▶ **Requirement**
Look through the data below and, wherever a line carries the word "Números", please copy that line.

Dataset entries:
☆ ☆ ☆
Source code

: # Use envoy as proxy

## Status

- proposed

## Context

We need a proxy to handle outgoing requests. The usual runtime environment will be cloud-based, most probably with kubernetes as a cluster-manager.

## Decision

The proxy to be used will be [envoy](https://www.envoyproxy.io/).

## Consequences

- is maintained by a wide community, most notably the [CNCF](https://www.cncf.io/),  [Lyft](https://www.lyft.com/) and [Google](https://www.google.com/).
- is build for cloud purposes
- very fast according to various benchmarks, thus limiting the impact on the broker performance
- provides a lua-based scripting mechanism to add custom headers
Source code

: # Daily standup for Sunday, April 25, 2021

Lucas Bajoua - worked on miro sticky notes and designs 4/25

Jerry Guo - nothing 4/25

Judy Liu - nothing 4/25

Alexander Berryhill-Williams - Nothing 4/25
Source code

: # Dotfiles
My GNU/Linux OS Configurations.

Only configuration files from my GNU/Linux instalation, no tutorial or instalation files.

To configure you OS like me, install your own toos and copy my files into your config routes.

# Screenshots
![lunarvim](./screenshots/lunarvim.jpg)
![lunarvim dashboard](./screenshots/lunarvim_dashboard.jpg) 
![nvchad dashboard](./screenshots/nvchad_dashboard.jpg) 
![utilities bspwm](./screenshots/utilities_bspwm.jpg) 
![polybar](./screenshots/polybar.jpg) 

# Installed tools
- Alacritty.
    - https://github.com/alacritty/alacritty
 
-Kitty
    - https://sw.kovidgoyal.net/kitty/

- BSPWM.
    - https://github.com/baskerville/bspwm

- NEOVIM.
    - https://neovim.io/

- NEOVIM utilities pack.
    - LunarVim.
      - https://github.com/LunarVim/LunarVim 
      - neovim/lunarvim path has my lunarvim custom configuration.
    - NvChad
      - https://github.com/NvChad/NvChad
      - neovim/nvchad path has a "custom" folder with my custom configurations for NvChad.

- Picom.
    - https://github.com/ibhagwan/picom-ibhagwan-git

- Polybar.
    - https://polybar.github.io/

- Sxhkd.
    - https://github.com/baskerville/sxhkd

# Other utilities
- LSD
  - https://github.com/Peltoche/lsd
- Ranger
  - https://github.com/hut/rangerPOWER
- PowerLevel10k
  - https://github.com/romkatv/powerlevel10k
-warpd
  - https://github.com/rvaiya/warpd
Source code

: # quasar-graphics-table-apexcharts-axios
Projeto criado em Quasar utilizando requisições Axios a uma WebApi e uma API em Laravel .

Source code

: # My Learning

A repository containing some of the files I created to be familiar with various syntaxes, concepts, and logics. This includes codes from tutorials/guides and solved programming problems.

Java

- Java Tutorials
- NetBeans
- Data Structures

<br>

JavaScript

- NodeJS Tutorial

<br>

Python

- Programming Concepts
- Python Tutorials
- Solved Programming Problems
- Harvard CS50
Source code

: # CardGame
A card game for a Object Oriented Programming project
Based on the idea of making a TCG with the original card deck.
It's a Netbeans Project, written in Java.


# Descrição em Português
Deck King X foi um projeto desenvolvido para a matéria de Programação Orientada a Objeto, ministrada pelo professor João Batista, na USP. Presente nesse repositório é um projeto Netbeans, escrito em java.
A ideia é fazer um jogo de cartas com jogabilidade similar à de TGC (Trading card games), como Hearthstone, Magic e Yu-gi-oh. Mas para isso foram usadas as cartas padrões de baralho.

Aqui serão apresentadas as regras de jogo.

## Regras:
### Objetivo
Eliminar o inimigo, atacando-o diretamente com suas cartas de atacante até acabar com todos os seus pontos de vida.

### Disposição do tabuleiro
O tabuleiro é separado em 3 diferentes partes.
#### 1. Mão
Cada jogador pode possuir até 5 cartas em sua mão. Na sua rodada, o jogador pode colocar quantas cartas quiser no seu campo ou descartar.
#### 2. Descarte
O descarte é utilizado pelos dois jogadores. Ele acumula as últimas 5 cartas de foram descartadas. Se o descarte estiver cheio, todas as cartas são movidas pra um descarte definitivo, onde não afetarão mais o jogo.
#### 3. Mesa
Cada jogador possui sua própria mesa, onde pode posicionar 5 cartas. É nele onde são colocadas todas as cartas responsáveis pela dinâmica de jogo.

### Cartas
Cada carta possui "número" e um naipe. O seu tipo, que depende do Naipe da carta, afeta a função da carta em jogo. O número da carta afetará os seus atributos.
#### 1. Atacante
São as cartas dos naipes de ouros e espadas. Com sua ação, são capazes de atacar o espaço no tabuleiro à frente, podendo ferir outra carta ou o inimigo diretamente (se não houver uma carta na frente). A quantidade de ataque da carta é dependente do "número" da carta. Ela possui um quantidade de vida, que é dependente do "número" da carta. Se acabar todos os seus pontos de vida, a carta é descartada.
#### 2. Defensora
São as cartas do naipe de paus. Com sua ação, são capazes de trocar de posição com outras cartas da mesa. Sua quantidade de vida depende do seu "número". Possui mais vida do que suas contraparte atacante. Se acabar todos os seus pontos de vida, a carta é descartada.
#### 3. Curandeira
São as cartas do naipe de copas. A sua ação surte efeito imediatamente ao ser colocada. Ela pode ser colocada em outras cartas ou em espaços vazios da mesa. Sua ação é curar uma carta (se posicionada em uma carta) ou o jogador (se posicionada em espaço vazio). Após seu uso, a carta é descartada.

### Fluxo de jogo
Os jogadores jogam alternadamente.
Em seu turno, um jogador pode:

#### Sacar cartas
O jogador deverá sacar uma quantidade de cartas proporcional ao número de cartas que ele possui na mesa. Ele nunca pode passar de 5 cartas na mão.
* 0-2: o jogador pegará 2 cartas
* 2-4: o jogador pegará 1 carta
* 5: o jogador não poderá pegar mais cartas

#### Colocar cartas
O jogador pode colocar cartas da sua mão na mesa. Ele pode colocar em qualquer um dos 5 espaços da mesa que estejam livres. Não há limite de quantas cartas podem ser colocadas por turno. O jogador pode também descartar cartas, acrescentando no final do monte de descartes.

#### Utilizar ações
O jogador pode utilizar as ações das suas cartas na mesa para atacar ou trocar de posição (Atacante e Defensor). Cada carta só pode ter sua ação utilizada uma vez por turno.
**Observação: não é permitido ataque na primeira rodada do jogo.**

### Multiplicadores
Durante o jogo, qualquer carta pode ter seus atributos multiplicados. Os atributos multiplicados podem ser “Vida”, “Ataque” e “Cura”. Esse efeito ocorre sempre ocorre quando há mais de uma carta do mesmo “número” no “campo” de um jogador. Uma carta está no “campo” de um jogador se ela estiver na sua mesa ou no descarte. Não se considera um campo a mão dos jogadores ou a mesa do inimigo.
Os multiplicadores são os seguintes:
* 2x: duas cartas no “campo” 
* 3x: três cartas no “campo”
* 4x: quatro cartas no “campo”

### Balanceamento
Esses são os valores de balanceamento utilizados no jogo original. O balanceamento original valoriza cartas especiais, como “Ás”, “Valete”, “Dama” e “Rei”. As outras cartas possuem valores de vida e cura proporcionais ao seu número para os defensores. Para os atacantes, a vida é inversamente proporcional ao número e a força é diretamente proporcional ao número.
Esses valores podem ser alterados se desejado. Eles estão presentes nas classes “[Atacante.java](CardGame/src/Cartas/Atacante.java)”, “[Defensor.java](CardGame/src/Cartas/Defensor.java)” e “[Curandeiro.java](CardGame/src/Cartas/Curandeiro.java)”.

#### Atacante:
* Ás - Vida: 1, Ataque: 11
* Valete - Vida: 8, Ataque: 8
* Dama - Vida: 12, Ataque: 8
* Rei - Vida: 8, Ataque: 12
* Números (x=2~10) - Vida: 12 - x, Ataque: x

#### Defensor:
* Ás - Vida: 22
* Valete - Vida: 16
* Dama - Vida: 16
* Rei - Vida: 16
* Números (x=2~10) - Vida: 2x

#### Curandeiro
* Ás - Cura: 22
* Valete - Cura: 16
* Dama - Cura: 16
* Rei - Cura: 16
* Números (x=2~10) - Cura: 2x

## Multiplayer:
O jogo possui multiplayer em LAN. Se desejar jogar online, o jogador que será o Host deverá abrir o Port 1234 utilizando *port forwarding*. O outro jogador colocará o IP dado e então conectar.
☆ ☆ ☆
▶ **Answer to this problem**
* Números (x=2~10) - Vida: 12 - x, Ataque: x
* Números (x=2~10) - Vida: 2x
* Números (x=2~10) - Cura: 2x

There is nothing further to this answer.